How the Turso Parser Transforms SQL Statements into VDBE Bytecode: A Complete Technical Guide

The Turso parser transforms SQL statements into VDBE bytecode through a three-stage pipeline that first lexes and parses source text into an AST, then plans the execution strategy, and finally emits low-level VDBE instructions via the emit_program function.

The Turso database engine processes queries through a sophisticated compilation pipeline that converts human-readable SQL into executable virtual machine code. Understanding how the Turso parser transforms SQL statements into VDBE bytecode reveals the architectural decisions in tursodatabase/turso that maintain SQLite compatibility while enabling modern extensions like MVCC. This walkthrough traces the exact path from raw SQL strings to running bytecode using the actual source files.

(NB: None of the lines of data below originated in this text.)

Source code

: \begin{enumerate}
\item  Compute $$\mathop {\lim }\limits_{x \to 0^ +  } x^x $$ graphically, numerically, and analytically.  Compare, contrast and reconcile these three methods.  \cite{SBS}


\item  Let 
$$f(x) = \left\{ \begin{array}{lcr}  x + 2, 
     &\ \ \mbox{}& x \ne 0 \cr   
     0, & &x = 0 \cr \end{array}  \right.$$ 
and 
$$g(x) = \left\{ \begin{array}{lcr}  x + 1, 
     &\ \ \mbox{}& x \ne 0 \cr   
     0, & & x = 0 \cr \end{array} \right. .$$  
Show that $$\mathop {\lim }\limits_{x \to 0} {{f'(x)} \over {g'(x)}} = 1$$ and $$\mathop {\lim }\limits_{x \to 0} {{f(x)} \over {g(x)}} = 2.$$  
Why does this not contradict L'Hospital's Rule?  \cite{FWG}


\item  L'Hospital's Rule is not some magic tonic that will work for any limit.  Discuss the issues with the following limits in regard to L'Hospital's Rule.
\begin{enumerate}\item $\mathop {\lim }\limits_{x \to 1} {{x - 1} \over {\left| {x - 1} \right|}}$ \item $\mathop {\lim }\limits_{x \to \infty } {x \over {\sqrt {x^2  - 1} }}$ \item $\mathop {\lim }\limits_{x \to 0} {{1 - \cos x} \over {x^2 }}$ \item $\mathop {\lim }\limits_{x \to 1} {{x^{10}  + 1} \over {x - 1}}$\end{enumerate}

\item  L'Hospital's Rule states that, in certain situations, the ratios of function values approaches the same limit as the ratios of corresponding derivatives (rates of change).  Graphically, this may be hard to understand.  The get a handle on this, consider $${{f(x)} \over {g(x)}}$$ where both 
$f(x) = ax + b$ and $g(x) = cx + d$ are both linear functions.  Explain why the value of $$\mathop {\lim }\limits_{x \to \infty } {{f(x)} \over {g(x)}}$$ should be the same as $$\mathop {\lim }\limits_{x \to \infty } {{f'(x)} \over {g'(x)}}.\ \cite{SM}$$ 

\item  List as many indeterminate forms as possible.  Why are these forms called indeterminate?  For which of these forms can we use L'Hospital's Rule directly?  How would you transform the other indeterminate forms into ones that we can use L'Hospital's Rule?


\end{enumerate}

The Three-Stage Compilation Pipeline

Turso follows the same architectural pattern as SQLite, separating concerns into distinct phases:

  1. Lexing and Parsing – Source SQL becomes an abstract syntax tree (AST)
  2. Planning – The AST is analyzed and rewritten into a logical Plan describing operations (scans, joins, aggregates)
  3. Emission – The Plan is walked to generate VDBE bytecode instructions executed by the virtual machine

This separation ensures that the parser remains focused on syntax validation while the optimizer and emitter handle execution details.

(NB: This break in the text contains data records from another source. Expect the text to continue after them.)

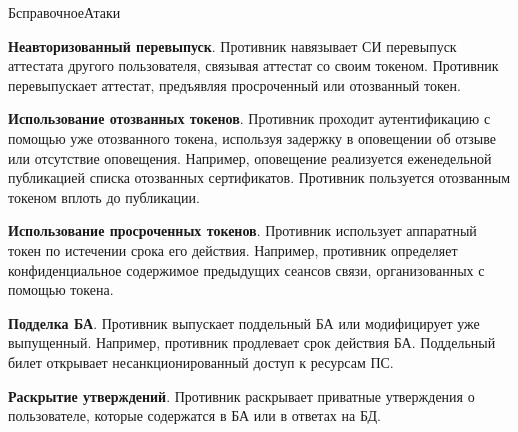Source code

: \begin{appendix}{Б}{справочное}{Атаки}

{\bf Неавторизованный перевыпуск}. 
Противник навязывает СИ перевыпуск аттестата
другого пользователя, связывая аттестат со своим токеном.
Противник перевыпускает аттестат, предъявляя просроченный 
или отозванный токен.


{\bf Использование отозванных токенов}. 
Противник проходит аутентификацию с помощью уже отозванного токена,
используя задержку в оповещении об отзыве или отсутствие оповещения.
%
Например, оповещение реализуется еженедельной публикацией списка 
отозванных сертификатов. Противник пользуется отозванным токеном вплоть до 
публикации. 


{\bf Использование просроченных токенов}. 
Противник использует аппаратный токен по истечении срока его действия.
Например, противник определяет конфиденциальное содержимое предыдущих 
сеансов связи, организованных с помощью токена.


\label{ATK.TM}

{\bf Подделка БА}.
Противник выпускает поддельный БА или модифицирует уже выпущенный.
%
Например, противник продлевает срок действия БА.
%
Поддельный билет открывает несанкционированный доступ к ресурсам ПС.


{\bf Раскрытие утверждений}.
Противник раскрывает приватные утверждения о пользователе,
которые содержатся в БА или в ответах на БД.



\end{appendix}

Stage 1: Lexing and Parsing the SQL Text

The entry point for SQL compilation lives in sqlite/parser/src/parser.rs, which implements a recursive-descent parser consuming tokens from the lexer.

Initializing the Parser: The Parser::new function creates a lexer and initializes parser state, accepting a byte slice of SQL source text.

Dispatching Statements: Parser::next_cmd consumes leading semicolons and determines which statement type to parse (SELECT, INSERT, CREATE, etc.), returning a Cmd enum. This function delegates to Parser::parse_stmt, which dispatches to concrete statement parsers like parse_select, parse_insert, or parse_create_stmt.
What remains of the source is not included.